Sidney Friedman (Krapp) While some people try to play God, Sidney Friedman has actually done so (in Penn Young’s Seven Day Wonder at New Theatre). He has also played Abraham Lincoln (Lincoln in Lowell at Merrimack Repertory Theatre), Duke Senior (As You Like It, White River Theatre Festival), and Elwood Dowd (Harvy, Nickerson Theatre) among other roles. He is an adjunct professor at Boston University College of Fine Arts School of Theatre.
Michael Hammond (Ben) is an actor, director, playwright, and teacher. He was a member of Shakespeare & Company for many years, last serving there as Associate Artistic Director, and has appeared on Broadway and at various regional theaters. He is an assistant professor in the School of Theatre at Boston University.
Matthew Haber (Scenic Designer) is a senior Theatre Arts, Design & Production major. BU designs: Florencia en el Amazonas, Owen Wingrave, Our Girl in Trenton, Woyzeck, Tongue of a Bird, Antigone, and After Ashley.
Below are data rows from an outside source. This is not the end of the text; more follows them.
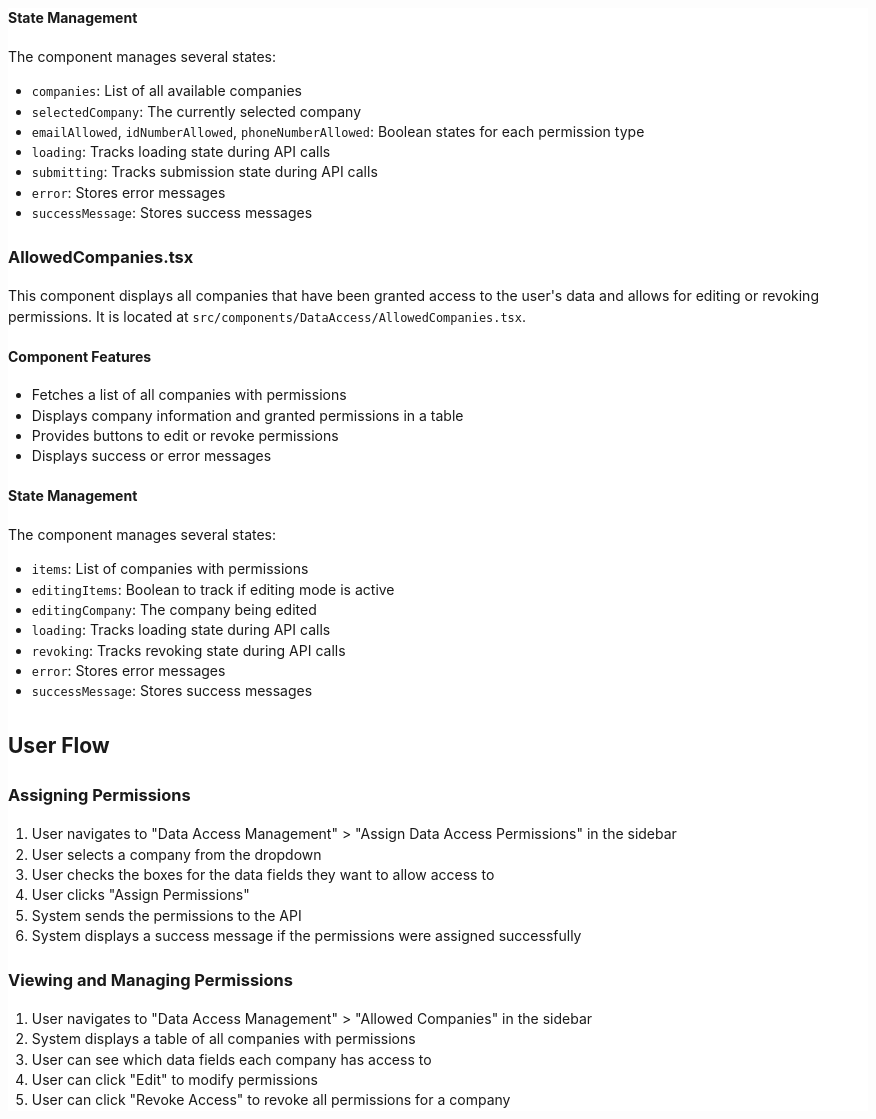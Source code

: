 #### State Management

The component manages several states:

- `companies`: List of all available companies
- `selectedCompany`: The currently selected company
- `emailAllowed`, `idNumberAllowed`, `phoneNumberAllowed`: Boolean states for each permission type
- `loading`: Tracks loading state during API calls
- `submitting`: Tracks submission state during API calls
- `error`: Stores error messages
- `successMessage`: Stores success messages

### AllowedCompanies.tsx

This component displays all companies that have been granted access to the user's data and allows for editing or revoking permissions. It is located at `src/components/DataAccess/AllowedCompanies.tsx`.

#### Component Features

- Fetches a list of all companies with permissions
- Displays company information and granted permissions in a table
- Provides buttons to edit or revoke permissions
- Displays success or error messages

#### State Management

The component manages several states:

- `items`: List of companies with permissions
- `editingItems`: Boolean to track if editing mode is active
- `editingCompany`: The company being edited
- `loading`: Tracks loading state during API calls
- `revoking`: Tracks revoking state during API calls
- `error`: Stores error messages
- `successMessage`: Stores success messages

## User Flow

### Assigning Permissions

1. User navigates to "Data Access Management" > "Assign Data Access Permissions" in the sidebar
2. User selects a company from the dropdown
3. User checks the boxes for the data fields they want to allow access to
4. User clicks "Assign Permissions"
5. System sends the permissions to the API
6. System displays a success message if the permissions were assigned successfully

### Viewing and Managing Permissions

1. User navigates to "Data Access Management" > "Allowed Companies" in the sidebar
2. System displays a table of all companies with permissions
3. User can see which data fields each company has access to
4. User can click "Edit" to modify permissions
5. User can click "Revoke Access" to revoke all permissions for a company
Matthew has also designed scenery and projections throughout the United States and in the UK, Germany, and Nepal.
Alex Fetchko (Lighting Designer) has been designing lights for theatre and dance for almost ten years. He has designed for a number of companies and schools in the Greater Boston area. In two and a half years at Boston University he served as Master Electrician, Assistant Lighting Designer, and/or Lighting Designer for over 12 productions, most recently Sophie Treadwell’s Machinal. He has assisted on several productions at the Berkshire Theatre Festival, the Huntington Theatre Company, Florida Grand Opera, and Ogunquit Playhouse.
Nicole Angell (Costume Designer) is an undergraduate Costume Design major at Boston University. Her BU credits include designing Adrienne Boris’ Romeo and Juliet and Leila Ghaemi’s The Effect of Gamma Rays on Man-in-the-Moon Marigolds. She also had the pleasure of designing Wonderful Town at the Clinton Area Showboat Theater over the summer.
Margaret Lorinczi (Sound Designer) is a junior Lighting Design and Sound Design double major at Boston University.